O mundo contemporâneo marcha para um desregramento moral sem limite, que lhe arranca a Fé, o desejo das coisas sobrenaturais. Esse caos é uma consequência da supressão da realeza de Jesus Cristo, a pedra de ângulo sem a qual nada se constrói.
A respeito da festa de Cristo Rei, temos a considerar o seguinte texto1:
Hoje a Igreja quer nos fazer refletir sobre as consequências desse chamado universal para a Fé de Jesus Cristo. As nações foram no conjunto convertidas para o Senhor, que lhes trouxe, com os conhecimentos sobrenaturais, os benefícios de uma civilização que o mundo antigo tinha sempre ignorado. Mas, infelizmente, há dois séculos um erro extremamente pernicioso devasta todas as nações e particularmente a nossa. Esse erro é o laicismo. Esse erro consiste na negação dos direitos de Deus e de Nosso Senhor Jesus Cristo sobre toda a sociedade humana, tanto na vida privada e familiar, quanto na vida social e política. Os apóstolos dessa heresia retomaram para si o brado dos judeus deicidas: nós não queremos que Ele reine sobre nós.
Em face dessa peste de nossos tempos, os Papas não deixaram de elevar sua voz. Mas o flagelo crescendo sempre, Pio XI quis aproveitar o ano jubilar para lembrar solenemente ao mundo, pela Encíclica Quas Primas do dia 11 de dezembro de 1925, o pleno e inteiro poder de Jesus Cristo, Filho de Deus, Rei imortal dos séculos, sobre todos os homens e povos de todos os tempos. De mais a mais, para que esse ensinamento tão necessário não fosse deveras esquecido, ele instituiu, em honra de sua universal realeza, uma festa litúrgica que foi, a um tempo, um memorial solene e uma reparação dessa apostasia das nações, que tende a se manifestar na doutrina e nos fatos, em nome do laicismo contemporâneo. Enfim, o soberano pontífice prescreveu, nesse mesmo ano e nessa mesma solenidade, a renovação da consagração do gênero humano ao Sagrado Coração de Jesus.
Tríplice realeza de Cristo
É preciso lembrar alguns aspectos sobre a realeza de Nosso Senhor Jesus Cristo que nem sempre são postos na evidência necessária. Se Ele é Rei, o é por três títulos diferentes, cada um dos quais marca sua realeza com uma qualidade especial.
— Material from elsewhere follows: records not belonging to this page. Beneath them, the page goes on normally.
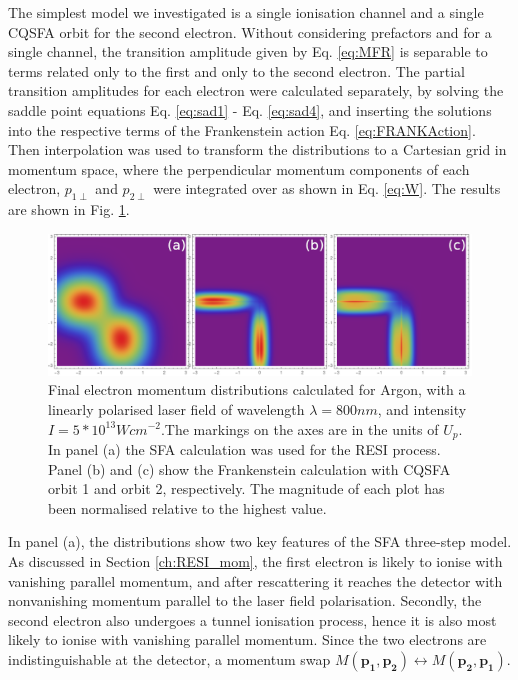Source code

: \documentclass[11pt]{article}
\numberwithin{equation}{section}
\begin{document}
The simplest model we investigated is a single ionisation channel and a single CQSFA orbit for the second electron. Without considering prefactors and for a single channel, the transition amplitude given by Eq. \ref{eq:MFR} is separable to terms related only to the first and only to the second electron. The partial transition amplitudes for each electron were calculated separately, by solving the saddle point equations Eq. \ref{eq:sad1} - Eq. \ref{eq:sad4}, and inserting the solutions into the respective terms of the Frankenstein action Eq. \ref{eq:FRANKAction}. Then interpolation was used to transform the distributions to a Cartesian grid in momentum space, where the perpendicular momentum components of each electron, $p_{1\perp}$ and $p_{2\perp}$ were integrated over as shown in Eq. \ref{eq:W}. The results are shown in Fig. \ref{fig:single_orbit_5e13}.
\begin{figure} [!htb]
    \centering
    \includegraphics[width = 14cm]{Figures/combined_800_5e13.png}
    \caption{Final electron momentum distributions calculated for Argon, with a linearly polarised laser field of wavelength $\lambda = 800nm$, and intensity $I = 5*10^{13} Wcm^{-2}$.The markings on the axes are in the units of $U_p$. In panel (a) the SFA calculation was used for the RESI process. Panel (b) and (c) show the Frankenstein calculation with CQSFA orbit 1 and orbit 2, respectively. The magnitude of each plot has been normalised relative to the highest value.}
    \label{fig:single_orbit_5e13}
\end{figure}
\newline
In panel (a), the distributions show two key features of the SFA three-step model. As discussed in Section \ref{ch:RESI_mom}, the first electron is likely to ionise with vanishing parallel momentum, and after rescattering it reaches the detector with nonvanishing momentum parallel to the laser field polarisation. Secondly, the second electron also undergoes a tunnel ionisation process, hence it is also most likely to ionise with vanishing parallel momentum. Since the two electrons are indistinguishable at the detector, a momentum swap $M(\mathbf{p_1}, \mathbf{p_2}) \leftrightarrow M(\mathbf{p_2}, \mathbf{p_1})$. 
\end{document}
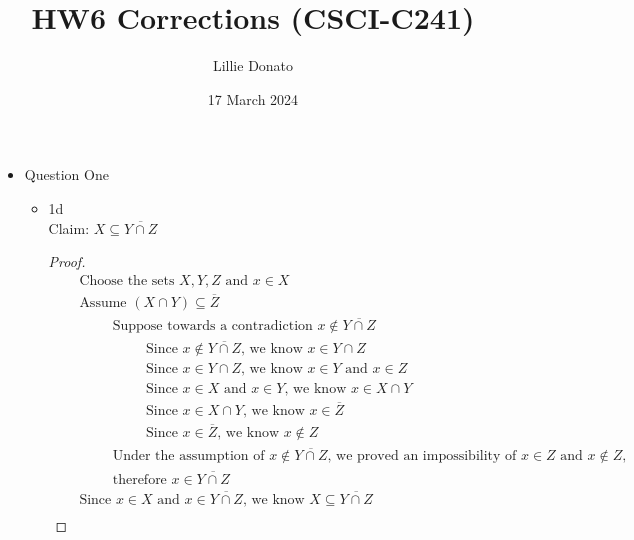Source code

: \documentclass{article}
\title{HW6 Corrections (CSCI-C241)}
\author{Lillie Donato}
\date{17 March 2024}
\begin{document}
\maketitle

\begin{itemize}
    \item Question One
    \begin{itemize}
        \item 1d \\
        Claim: $X \subseteq \overline{Y \cap Z}$
        \begin{proof}
            \begin{align}
                &\quad \text{Choose the sets } X, Y, Z \text{ and } x \in X \\
                &\quad \text{Assume } (X \cap Y) \subseteq \overline{Z} \\
                &\quad \hspace{1cm} \text{Suppose towards a contradiction } x \notin \overline{Y \cap Z} \\
                &\quad \hspace{2cm} \text{Since } x \notin \overline{Y \cap Z} \text{, we know } x \in Y \cap Z \\
                &\quad \hspace{2cm} \text{Since } x \in Y \cap Z \text{, we know } x \in Y \text{ and } x \in Z \\
                &\quad \hspace{2cm} \text{Since } x \in X \text{ and } x \in Y \text{, we know } x \in X \cap Y \\
                &\quad \hspace{2cm} \text{Since } x \in X \cap Y \text{, we know } x \in \overline{Z} \\
                &\quad \hspace{2cm} \text{Since } x \in \overline{Z} \text{, we know } x \notin Z \\
                &\quad \hspace{1cm} \text{Under the assumption of } x \notin \overline{Y \cap Z} \text{, we proved an impossibility of } x \in Z \text{ and } x \notin Z, \\
                &\quad \hspace{1cm} \text{therefore } x \in \overline{Y \cap Z} \nonumber \\
                &\quad \text{Since } x \in X \text{ and } x \in \overline{Y \cap Z} \text{, we know } X \subseteq \overline{Y \cap Z} \\

\end{align}
\end{proof}
\end{itemize}
\end{itemize}
\end{document}
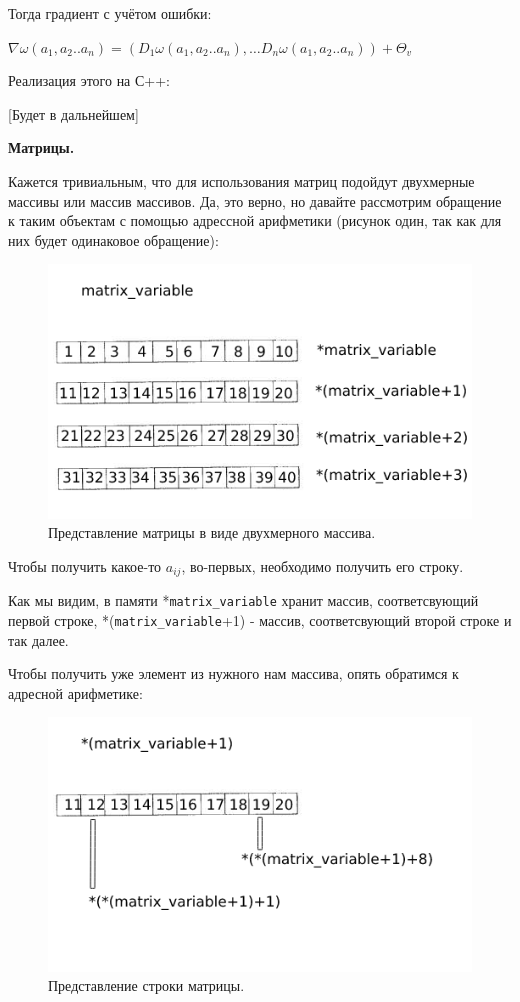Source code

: \documentclass[12pt]{extarticle}
\begin{document}
	Тогда градиент с учётом ошибки:
	
		\centerline{$\nabla \omega(a_1, a_2 .. a_n) = (D_1\omega(a_1, a_2 .. a_n), \dots D_n\omega(a_1, a_2 .. a_n)) + \Theta_v$}
	
	Реализация этого на С++:
	
		[Будет в дальнейшем]
		
	\centerline{\textbf{Матрицы.}}
		
		Кажется тривиальным, что для использования матриц подойдут двухмерные массивы или массив массивов. Да, это верно, но давайте рассмотрим обращение к таким объектам с помощью адрессной арифметики (рисунок один, так как для них будет одинаковое обращение):
		
	\begin{figure}[h]
			\centering
			\includegraphics[width=0.8\linewidth]{matrix_1.png}
			\caption{Представление матрицы в виде двухмерного массива.}
			\label{fig:mpr}
	\end{figure}
	
	\newpage
	
	Чтобы получить какое-то $a_{ij}$, во-первых, необходимо получить его строку.
	
	Как мы видим, в памяти *\texttt{matrix\_variable} хранит массив, соответсвующий первой строке, *(\texttt{matrix\_variable}+1) - массив, соответсвующий второй строке и так далее.
	
	Чтобы получить уже элемент из нужного нам массива, опять обратимся к адресной арифметике:
	
	
	
	\begin{figure}[h]
			\centering
			\includegraphics[width=0.8\linewidth]{matrix_2.png}
			\caption{Представление строки матрицы.}
			\label{fig:mpr}
	\end{figure}
	
\end{document}
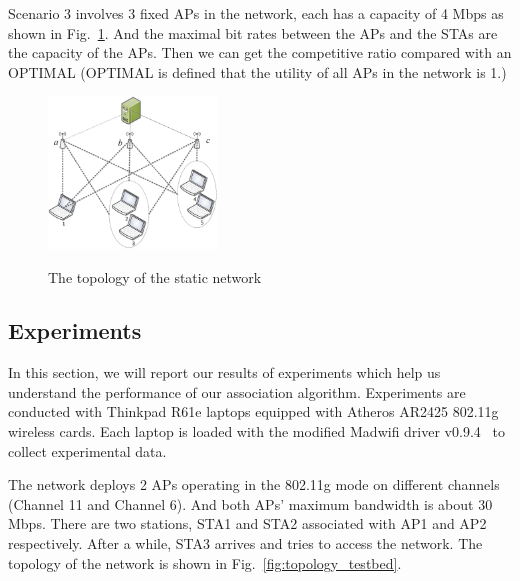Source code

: \documentclass[conference]{IEEEtran}
\def\figwidth{0.4\textwidth}
\begin{document}
  Scenario 3 involves 3 fixed APs in the network, each has a capacity of 4 Mbps as shown in Fig.~\ref{fig:topology_static}.  And the maximal bit rates between the APs and the STAs are the capacity of the APs.  Then we can get the competitive ratio compared with an OPTIMAL (OPTIMAL is defined that the utility of all APs in the network is 1.)
  \begin{figure}[!ht]
    \centering
    \includegraphics[width=\figwidth]{Topology_Static.eps}\\
    \caption{The topology of the static network}\label{fig:topology_static}
  \end{figure}


  \subsection{Experiments}

  In this section, we will report our results of experiments which help us understand the performance of our association algorithm.  Experiments are conducted with Thinkpad R61e laptops equipped with Atheros AR2425 802.11g wireless cards.  Each laptop is loaded with the modified Madwifi driver v0.9.4~\cite{madwifi:09} to collect experimental data.


  The network deploys 2 APs operating in the 802.11g mode on different channels (Channel 11 and Channel 6).  And both APs' maximum bandwidth is about 30 Mbps.  There are two stations, STA1 and STA2 associated with AP1 and AP2 respectively.  After a while, STA3 arrives and tries to access the network.  The topology of the network is shown in Fig.~\ref{fig:topology_testbed}.
\end{document}
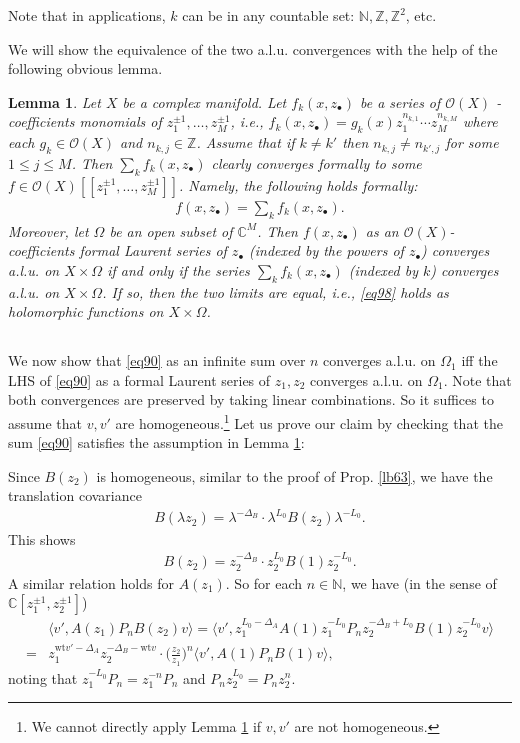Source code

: \documentclass[11pt,b5paper,notitlepage]{article}
\theoremstyle{definition}
\theoremstyle{plain}
\newtheorem{lm}[df]{Lemma}
\newcommand{\bk}[1]{\langle {#1}\rangle}
\newcommand{\bigbk}[1]{\big\langle {#1}\big\rangle}
\newcommand{\scr}{\mathscr}
\newcommand{\blt}{\bullet}
\newcommand{\Cbb}{\mathbb C}
\newcommand{\Nbb}{\mathbb N}
\newcommand{\Zbb}{\mathbb Z}
\newcommand{\wt}{\mathrm{wt}}
\numberwithin{equation}{section}
\begin{document}
Note that in applications, $k$ can be in any countable set: $\Nbb,\Zbb,\Zbb^2$, etc.

We will show the equivalence of the two a.l.u. convergences with the help of the following obvious lemma.

\begin{lm}\label{lb65}
Let $X$ be a complex manifold. Let $f_k(x,z_\blt)$ be a series of $\scr O(X)$ -coefficients monomials of $z_1^{\pm1},\dots,z_M^{\pm1}$, i.e.,   $f_k(x,z_\blt)=g_k(x)z_1^{n_{k,1}}\cdots z_M^{n_{k,M}}$ where each $g_k\in\scr O(X)$ and $n_{k,j}\in\Zbb$. Assume that if $k\neq k'$ then $n_{k,j}\neq n_{k',j}$ for some $1\leq j\leq M$. Then $\sum_k f_k(x,z_\blt)$ clearly converges formally to some $f\in\scr O(X)[[z_1^{\pm1},\dots,z_M^{\pm1}]]$.  Namely, the following holds formally:
\begin{align}
f(x,z_\blt)=\sum_k f_k(x,z_\blt).\label{eq98}
\end{align}
Moreover, let $\Omega$ be an open subset of $\Cbb^M$. Then $f(x,z_\blt)$ as an $\scr O(X)$-coefficients formal Laurent series of $z_\blt$ (indexed by the powers of $z_\blt$) converges a.l.u. on $X\times\Omega$ if and only if the series $\sum_k f_k(x,z_\blt)$ (indexed by $k$) converges a.l.u. on $X\times\Omega$. If so, then the two limits are equal, i.e., \eqref{eq98} holds as holomorphic functions on $X\times\Omega$.
\end{lm}



\subsection{}\label{lb184}

We now show that \eqref{eq90} as an infinite sum over $n$ converges a.l.u. on $\Omega_1$ iff the LHS of \eqref{eq90} as a formal Laurent series of $z_1,z_2$ converges a.l.u. on $\Omega_1$. Note that both convergences are preserved by taking linear combinations. So it suffices to assume that $v,v'$ are homogeneous.\footnote{We cannot directly apply Lemma \ref{lb65} if $v,v'$ are not homogeneous.} Let us prove our claim by checking that  the sum \eqref{eq90} satisfies the assumption in Lemma \ref{lb65}:

Since $B(z_2)$ is homogeneous, similar to the proof of Prop. \ref{lb63}, we have the translation covariance
\begin{align}
	B(\lambda z_2)=\lambda^{-\Delta_B}\cdot\lambda^{L_0}B(z_2)\lambda^{-L_0}.\label{eq103}	
\end{align}
This shows
\begin{align}
B(z_2)=z_2^{-\Delta_B}\cdot z_2^{L_0}B(1)z_2^{-L_0}.\label{eq117}	
\end{align}
A similar relation holds for $A(z_1)$. So for each $n\in\Nbb$, we have (in the sense of  $\Cbb[z_1^{\pm1},z_2^{\pm1}]$)
\begin{align}
	&\bk{v',A(z_1)P_nB(z_2)v}=	\bk{v',z_1^{L_0-\Delta_A}A(1)z_1^{-L_0}P_nz_2^{-\Delta_B+L_0}B(1)z_2^{-L_0}v}\nonumber\\
	=&z_1^{\wt v'-\Delta_A}z_2^{-\Delta_B-\wt v}\cdot \big(\frac{z_2}{z_1}\big)^n\bigbk{v',A(1)P_nB(1)v},\label{eq97}
\end{align}
noting that $z_1^{-L_0}P_n=z_1^{-n}P_n$ and $P_nz_2^{L_0}=P_nz_2^n$. 
\end{document}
Em primeiro lugar, Nosso Senhor Jesus Cristo é Rei por ser o Unigênito de Deus e tem o pleno e absoluto domínio sobre toda a criação; em segundo porque, pela Encarnação, é o Homem-Deus e chefe natural de toda a humanidade, todos Lhe devem obediência; em terceiro lugar, Ele é Rei por ser nosso Salvador. Morrendo na Cruz, conquistou-nos a salvação eterna; e pelo fato de nos ter comprado a vida sobrenatural, de nos ter redimido com sua Paixão, tem sobre nós um direito pleno e é, na verdade, o nosso Rei.
O que é próprio à realeza é que qualquer ordem só pode existir na dependência do rei legítimo. Quando este é afastado, tudo não passa de desordem, sobretudo quando se trata do Rei por natureza, Jesus Cristo. Os melhores sucessos não são senão ilusão; as piores coisas que venham a acontecer são ainda uma pequena amostra do mal profundo a que se pode chegar.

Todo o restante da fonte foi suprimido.